++++ RECORDS FOR THIS TASK
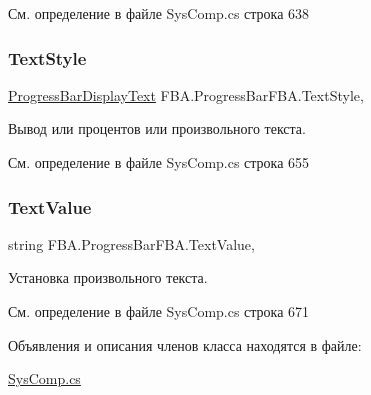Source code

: См. определение в файле Sys\+Comp.\+cs строка 638

\mbox{\label{class_f_b_a_1_1_progress_bar_f_b_a_a3b5aa95a85495f4da92512c763ffbfa3}} 
\subsubsection{\texorpdfstring{Text\+Style}{TextStyle}}
{\footnotesize\ttfamily \mbox{\hyperlink{namespace_f_b_a_a3379f961332d4dfe27911508655249b2}{Progress\+Bar\+Display\+Text}} F\+B\+A.\+Progress\+Bar\+F\+B\+A.\+Text\+Style\hspace{0.3cm}{\ttfamily [get]}, {\ttfamily [set]}}



Вывод или процентов или произвольного текста. 



См. определение в файле Sys\+Comp.\+cs строка 655

\mbox{\label{class_f_b_a_1_1_progress_bar_f_b_a_a464443c878e8ec305ed49b457fff9ea9}} 
\subsubsection{\texorpdfstring{Text\+Value}{TextValue}}
{\footnotesize\ttfamily string F\+B\+A.\+Progress\+Bar\+F\+B\+A.\+Text\+Value\hspace{0.3cm}{\ttfamily [get]}, {\ttfamily [set]}}



Установка произвольного текста. 



См. определение в файле Sys\+Comp.\+cs строка 671



Объявления и описания членов класса находятся в файле\+:\begin{DoxyCompactItemize}
\item 
\mbox{\hyperlink{_sys_comp_8cs}{Sys\+Comp.\+cs}}\end{DoxyCompactItemize}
++++++++
### WHAT THE TASK REQUIRES
Would you reproduce the records exactly as they stand, but without the pictures?

### SOLVED PROBLEM
Source code

: См. определение в файле Sys\+Comp.\+cs строка 638

\mbox{\label{class_f_b_a_1_1_progress_bar_f_b_a_a3b5aa95a85495f4da92512c763ffbfa3}} 
\subsubsection{\texorpdfstring{Text\+Style}{TextStyle}}
{\footnotesize\ttfamily \mbox{\hyperlink{namespace_f_b_a_a3379f961332d4dfe27911508655249b2}{Progress\+Bar\+Display\+Text}} F\+B\+A.\+Progress\+Bar\+F\+B\+A.\+Text\+Style\hspace{0.3cm}{\ttfamily [get]}, {\ttfamily [set]}}



Вывод или процентов или произвольного текста. 



См. определение в файле Sys\+Comp.\+cs строка 655

\mbox{\label{class_f_b_a_1_1_progress_bar_f_b_a_a464443c878e8ec305ed49b457fff9ea9}} 
\subsubsection{\texorpdfstring{Text\+Value}{TextValue}}
{\footnotesize\ttfamily string F\+B\+A.\+Progress\+Bar\+F\+B\+A.\+Text\+Value\hspace{0.3cm}{\ttfamily [get]}, {\ttfamily [set]}}



Установка произвольного текста. 



См. определение в файле Sys\+Comp.\+cs строка 671



Объявления и описания членов класса находятся в файле\+:\begin{DoxyCompactItemize}
\item 
\mbox{\hyperlink{_sys_comp_8cs}{Sys\+Comp.\+cs}}\end{DoxyCompactItemize}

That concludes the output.